Cœurs percés, zouaves, ancres marines, danseuses... le professeur Lacassagne, lisait sur la peau des bagnards comme dans un livre ouvert. Des tatouages, des "biographies encrées" qu'il a précieusement reproduites dans des carnets. Ces pages manuscrites renferment des détails surprenant et méticuleux sur des proscrits, expédiés au bagne à la fin du 19ᵉ siècle. À cette époque, la France est en pleine campagne de colonisation. Alexandre Lacassagne est alors envoyé en Algérie comme médecin militaire. C'est là qu'il commence cette surprenante collecte de tatouages : "Il les décalquait d'abord sur la peau des militaires, au Bat. d'AF. où certains étaient aussi des délinquants. Puis, il a commencé à les reproduire : il les mettait sur du papier à dessin rigide.
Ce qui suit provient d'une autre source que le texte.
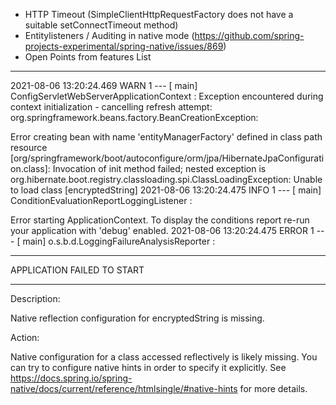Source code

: - HTTP Timeout (SimpleClientHttpRequestFactory does not have a suitable setConnectTimeout method)
- Entitylisteners / Auditing in native mode (https://github.com/spring-projects-experimental/spring-native/issues/869)
- Open Points from features List
                                  
                                       
---

2021-08-06 13:20:24.469  WARN 1 --- [           main] ConfigServletWebServerApplicationContext : Exception encountered during context initialization - cancelling refresh attempt: org.springframework.beans.factory.BeanCreationException: 

Error creating bean with name 'entityManagerFactory' defined in class path resource [org/springframework/boot/autoconfigure/orm/jpa/HibernateJpaConfiguration.class]: Invocation of init method failed; 
nested exception is org.hibernate.boot.registry.classloading.spi.ClassLoadingException: Unable to load class [encryptedString]
2021-08-06 13:20:24.475  INFO 1 --- [           main] ConditionEvaluationReportLoggingListener :

Error starting ApplicationContext. To display the conditions report re-run your application with 'debug' enabled.
2021-08-06 13:20:24.475 ERROR 1 --- [           main] o.s.b.d.LoggingFailureAnalysisReporter   :

***************************
APPLICATION FAILED TO START
***************************

Description:

Native reflection configuration for encryptedString is missing.

Action:

Native configuration for a class accessed reflectively is likely missing.
You can try to configure native hints in order to specify it explicitly.
See https://docs.spring.io/spring-native/docs/current/reference/htmlsingle/#native-hints for more details.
Avec minutie, il inscrivait l'identité du tatoué, sa date de naissance, l'endroit où il était né, dans quelles conditions était fait le tatouage, ce que ça représentait" explique Liliane Daligand, Professeure de médecine légale.
Une technique rudimentaire
Métaphores, femmes, emblèmes militaires, des symboles qui sont autant des preuves de virilité. Tous les dessins sont classés par thèmes. La technique, elle, est rudimentaire, comme l'explique l'historienne Muriel Salle, maîtresse de conférences à l’Université Lyon 1 : "On incise la peau à la pointe du couteau ou avec une aiguille de cactus. Ensuite, on applique les pigments qui peuvent être de l'encre de Chine, du noir de charbon ou du rouge vermillon obtenu en broyant des insectes. Puis il faut désinfecter le tout avec les moyens du bord : généralement, on urinait sur les plaies".
Raconter des réprouvés, comprendre la marginalité, ou son langage, Alexandre Lacassagne y a voué son œuvre : "On sait peu de choses des classes populaires en général, et de la marge de ces classes populaires encore moins. Quand on sait quelque chose, ce sont des regards extérieurs qui sont portés sur ces populations-là. Ce ne sont pas ces populations qui s'expriment elles-mêmes", assure Muriel Salle. "Avec ces carnets, si on sait bien interpréter les symboles, ce sont les tatoués eux-mêmes qu'on peut entendre. C'est très précieux".
Aujourd'hui, quatre des sept volumes sont exposés à la bibliothèque universitaire Rockfeller. Un hommage au pionnier de l’anthropologie criminelle, mort il y a 100 ans.